第156話デュラハン・ブレイブ

デュークは魔法陣を自身の隣に展開する。

その魔法陣に手を入れて、抜く……デュラハン・ブレイブを手にして


「ここで止めても良いよ」


デュラハン・ブレイブを仁に向けてデュークは告げる。


「……止めねぇよ」


仁は右手に紅色の炎を纏い告げる。

仁はデュークに向けて手を伸ばす。
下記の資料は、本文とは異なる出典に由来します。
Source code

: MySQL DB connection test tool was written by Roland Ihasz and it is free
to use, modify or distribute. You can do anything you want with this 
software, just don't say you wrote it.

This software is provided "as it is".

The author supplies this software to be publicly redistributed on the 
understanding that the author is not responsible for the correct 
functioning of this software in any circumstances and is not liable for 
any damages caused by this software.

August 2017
届く筈も無いが伸ばす。

紅色に覆われた右手の炎は円柱の形に変わると仁は勢い良く紅色の円柱を押す。

円柱の形を保ったままデュークに向かう。

デュークは全く動かない。

仁が出した円柱の形をした紅色の炎はデュークに当たる直前に魔法陣に衝突する。


(……魔法陣を出すタイミングが随分と遅いな)


デュークが出した魔法陣は直ぐ様壊れる。


「……随分と頑丈な鎧だな」


仁の紅色の炎をまともに受けても鎧は全くの無傷だ。

デュークはゆっくりと立ち上がる。


「この炎……普通の炎じゃ無いね」

「俺の炎は全てを焼き尽くす……筈なんだが……」


確かに仁の紅蓮の炎クリムゾン・フレイムの火力と威力は高い……しかし、デュークの鎧を破壊出来なかった事に仁は疑問に感じていた。

仁は右手に紅色の炎を灯す。

仁はデュークの鎧に目を向ける。

仁には理解出来なかった。デュークが何故鎧を着ているのか仁には理解出来ない。動きが制限され、重い甲冑を身に纏う必要があるのか仁は考え込む。

それに顔の全てを隠せる兜まで着けている。

わざわざ鎧を着る事に仁は疑問に感じている中、デュークは動き出す。

デュークは鎧を着ているにも関わらず、素早く動く。

この動きに仁は少し戸惑う。

デュークが素早く動く分には困らないが、デュラハン・ブレイブだけは注意しなければいけない。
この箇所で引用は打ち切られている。